Saint-Germain in mid-career

François Victor Arthur Gilles de Saint-Germain (12 January 1832 – 16 July 1899), professionally known simply as Saint-Germain, was a French actor, known for his playing of comic parts. In a career lasting from 1852 to 1896 he created leading roles in comedies by writers including Eugène Labiche, Henri Meilhac, Alfred Hennequin and Georges Feydeau.

==Life and career==
He was born in Paris in January 1832 as François Victor Arthur Gilles, the son of Louis Antoine Fortuné Gilles, an architect, and Marie Hélène née Cudel. He later adopted the stage name Saint-Germain. Of a bourgeois family, he had a conventional education before enrolling at the Paris Conservatoire at the age of 17. He entered the class of Jean-Baptiste Provost, a noted Sociétaire of the Comédie-Française. Provost later said that his only good students were François Got, Louis-Arsène Delaunay and Saint-Germain.

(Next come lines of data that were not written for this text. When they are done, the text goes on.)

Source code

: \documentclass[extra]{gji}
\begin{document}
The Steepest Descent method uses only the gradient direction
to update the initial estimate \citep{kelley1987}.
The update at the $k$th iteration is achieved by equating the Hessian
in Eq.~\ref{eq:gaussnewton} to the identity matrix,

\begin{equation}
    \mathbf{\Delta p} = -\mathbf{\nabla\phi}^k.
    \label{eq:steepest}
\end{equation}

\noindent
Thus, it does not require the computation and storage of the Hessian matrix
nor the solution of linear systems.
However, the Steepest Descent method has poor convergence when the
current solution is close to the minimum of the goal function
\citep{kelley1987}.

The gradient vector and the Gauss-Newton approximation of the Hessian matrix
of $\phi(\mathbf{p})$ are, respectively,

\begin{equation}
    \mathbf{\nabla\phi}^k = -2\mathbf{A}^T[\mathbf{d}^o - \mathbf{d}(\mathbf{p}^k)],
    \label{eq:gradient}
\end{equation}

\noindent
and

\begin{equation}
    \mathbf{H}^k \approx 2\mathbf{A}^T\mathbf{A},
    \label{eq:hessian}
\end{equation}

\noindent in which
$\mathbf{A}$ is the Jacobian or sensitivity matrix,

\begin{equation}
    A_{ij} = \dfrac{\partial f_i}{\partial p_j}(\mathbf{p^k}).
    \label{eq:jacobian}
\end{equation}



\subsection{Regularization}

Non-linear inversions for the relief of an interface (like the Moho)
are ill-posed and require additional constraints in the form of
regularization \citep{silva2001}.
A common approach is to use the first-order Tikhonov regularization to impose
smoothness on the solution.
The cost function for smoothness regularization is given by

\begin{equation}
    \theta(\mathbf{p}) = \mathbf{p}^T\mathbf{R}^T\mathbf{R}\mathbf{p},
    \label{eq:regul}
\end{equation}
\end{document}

After leaving the Conservatoire, Saint-Germain joined the company of the Odéon-Théâtre in 1852. The Odéon was state-owned and ranked second only to the Comédie-Française. Saint-Germain came to public notice there the following year in the roles of Pasquin (Harlequin) in Marivaux's comedy Le Jeu de l'amour et du hasard (The Game of Love and Chance) and the mischievous peasant Tourny in George Sand's Mauprat. In July 1854 he left the Odéon for the Comédie-Française, where he remained for five years. When he left there, he was succeeded in the main comic roles by Benoît-Constant Coquelin. Comparing their styles, Saint-Germain said that he himself played a small flute, whereas Coquelin played the trombone.

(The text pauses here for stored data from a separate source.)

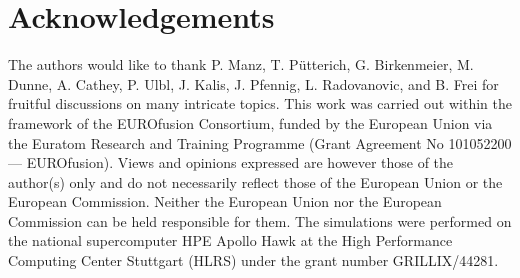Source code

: \documentclass[aps,prl,twocolumn,superscriptaddress]{revtex4-2}
\begin{document}
\section*{Acknowledgements}
The authors would like to thank P. Manz, T. Pütterich, G. Birkenmeier, {M. Dunne, A. Cathey}, P. Ulbl, J. Kalis, J. Pfennig, L. Radovanovic, and B. Frei for fruitful discussions on many intricate topics.
This work was carried out within the framework of the EUROfusion Consortium, funded by the European Union via the Euratom Research and Training Programme (Grant Agreement No 101052200 — EUROfusion).
Views and opinions expressed are however those of the author(s) only and do not necessarily reflect those of the European Union or the European Commission. Neither the European Union nor the European Commission can be held responsible for them.
The simulations were performed on the national supercomputer HPE Apollo Hawk at the High Performance Computing Center Stuttgart (HLRS) under the grant number GRILLIX/44281.


\end{document}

As Pétillon (centre) in Bébé (1877)

After leaving the Comédie-Française, Saint-Germain became the leading comic actor at the Théâtre du Vaudeville, where he remained for 16 years, creating hundreds of roles by authors including Eugène Labiche, Henri Rivière, Alfred Delacour, Alfred Hennequin and Clairville. From 1876 to 1882 he was at the Théâtre du Gymnase, where Henri Meilhac, Jules Claretie and Albert Wolff were among the dramatists who wrote roles for him. Looking back at his career in 1899, Le Figaro counted Pétillon, the eccentric tutor, in Hennequin and Émile de Najac's Bébé (1877) as the best of all his roles. In 1887 he married Caroline Riel (1847-1921), who acted on the Paris stage as Julie Riel. In 1872 while appearing on the stage in London she had been involved in an infamous case when her mother, Marie Caroline Riel, was murdered in their temporary home in London by her cook, Marguerite Dixblanc.

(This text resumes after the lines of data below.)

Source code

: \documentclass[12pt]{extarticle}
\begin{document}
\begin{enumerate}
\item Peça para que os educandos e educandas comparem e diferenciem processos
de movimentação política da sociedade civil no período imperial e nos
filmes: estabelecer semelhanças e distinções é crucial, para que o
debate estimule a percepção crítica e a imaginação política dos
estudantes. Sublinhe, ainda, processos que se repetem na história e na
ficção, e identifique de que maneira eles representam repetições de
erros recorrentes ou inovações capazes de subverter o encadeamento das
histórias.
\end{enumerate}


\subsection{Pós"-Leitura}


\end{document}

Finally, when some thought his career was drawing towards its end, Saint-Germain moved to the Théâtre du Palais-Royal, where he had a new lease of life, attracting excellent notices for his performances in two of Georges Feydeau's early farces, Monsieur chasse! (1892) and Un fil à la patte (1894). The last of Saint-Germain's roles recorded by Les Archives du spectacle was Ravinel in Léon Épinette and Pierre Soulaine's comedie Le Tandem in May 1896, in which Les Annales du théâtre et de la musique praised him as "a true actor".

Saint-German died in the Paris suburb Courbevoie on 16 July 1899 at the age of 67.

==References and sources==

===Sources===
- Noël, Edouard (1893). "Les Annales du théâtre et de la musique, 1892"
- Noël, Edouard (1895). "Les Annales du théâtre et de la musique, 1894"
- Stoullig, Edmond (1897). "Les Annales du théâtre et de la musique, 1896"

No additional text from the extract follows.